═════ Given records

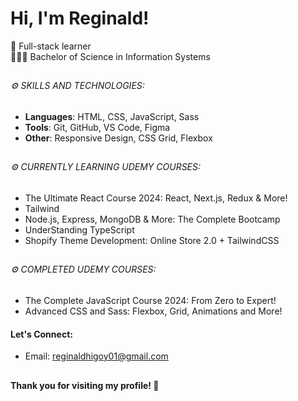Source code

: <h1> Hi, I'm Reginald!</h1>


📌 Full-stack learner</br>
👨🏼‍🎓 Bachelor of Science in Information Systems


## <h6>⚙️ SKILLS AND TECHNOLOGIES:</h6>
- **Languages**: HTML, CSS, JavaScript, Sass
- **Tools**: Git, GitHub, VS Code, Figma
- **Other**: Responsive Design, CSS Grid, Flexbox


## <h6>⚙️ CURRENTLY LEARNING UDEMY COURSES:</h6>
- The Ultimate React Course 2024: React, Next.js, Redux & More!
- Tailwind
- Node.js, Express, MongoDB & More: The Complete Bootcamp 
- UnderStanding TypeScript
- Shopify Theme Development: Online Store 2.0 + TailwindCSS

## <h6>⚙️ COMPLETED UDEMY COURSES:</h6>
- The Complete JavaScript Course 2024: From Zero to Expert!<br>
- Advanced CSS and Sass: Flexbox, Grid, Animations and More!<br>

#### Let's Connect:
- Email: [reginaldhigoy01@gmail.com](mailto:reginaldhigoy01@gmail.com)

##
#### Thank you for visiting my profile! 🚀
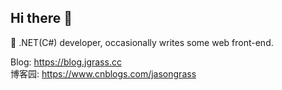 ## Hi there 👋

<!--
**JasonGrass/JasonGrass** is a ✨ _special_ ✨ repository because its `README.md` (this file) appears on your GitHub profile.

Here are some ideas to get you started:

- 🔭 I’m currently working on ...
- 🌱 I’m currently learning ...
- 👯 I’m looking to collaborate on ...
- 🤔 I’m looking for help with ...
- 💬 Ask me about ...
- 📫 How to reach me: ...
- 😄 Pronouns: ...
- ⚡ Fun fact: ...
-->

🍉 .NET(C#) developer, occasionally writes some web front-end.  

Blog: <https://blog.jgrass.cc>  
博客园: <https://www.cnblogs.com/jasongrass>  
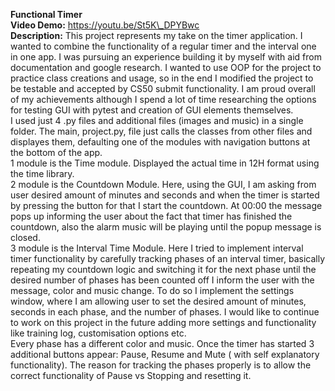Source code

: **Functional Timer**  
**Video Demo:**  https://youtu.be/St5K\_DPYBwc  
**Description:** This project represents my take on the timer application. I wanted to combine the functionality of a regular timer and the interval one in one app. I was pursuing an experience building it by myself with aid from documentation and google research. I wanted to use OOP for the project to practice class creations and usage, so in the end I modified the project to be testable and accepted by CS50 submit functionality. I am proud overall of my achievements although I spend a lot of time researching the options for testing GUI with pytest and creation of GUI elements themselves.  
	I used just 4 .py files and additional files (images and music) in a single folder. The main, project.py, file just calls the classes from other files and displayes them, defaulting one of the modules with navigation buttons at the bottom of the app.  
	1 module is the Time module. Displayed the actual time in 12H format using the time library.  
	2 module is the Countdown Module. Here, using the GUI, I am asking from user desired amount of minutes and seconds and when the timer is started by pressing the button for that I start the countdown. At 00:00 the message pops up informing the user about the fact that timer has finished the countdown, also the alarm music will be playing until the popup message is closed.  
	3 module is the Interval Time Module. Here I tried to implement interval timer functionality by carefully tracking phases of an interval timer, basically repeating my countdown logic and switching it for the next phase until the desired number of phases has been counted off I inform the user with the message, color and music change. To do so I implement the settings window, where I am allowing user to set the desired amount of minutes, seconds in each phase, and the number of phases. I would like to continue to work on this project in the future adding more settings and functionality like training log, customisation options etc.  
Every phase has a different color and music. Once the timer has started 3 additional buttons appear: Pause, Resume and Mute ( with self explanatory functionality). The reason for tracking the phases properly is to allow the correct functionality of Pause vs Stopping and resetting it.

══════════

## Work instructions
If a line above holds the string "tracking", copy it out.

## Problem solution
	3 module is the Interval Time Module. Here I tried to implement interval timer functionality by carefully tracking phases of an interval timer, basically repeating my countdown logic and switching it for the next phase until the desired number of phases has been counted off I inform the user with the message, color and music change. To do so I implement the settings window, where I am allowing user to set the desired amount of minutes, seconds in each phase, and the number of phases. I would like to continue to work on this project in the future adding more settings and functionality like training log, customisation options etc.  
Every phase has a different color and music. Once the timer has started 3 additional buttons appear: Pause, Resume and Mute ( with self explanatory functionality). The reason for tracking the phases properly is to allow the correct functionality of Pause vs Stopping and resetting it.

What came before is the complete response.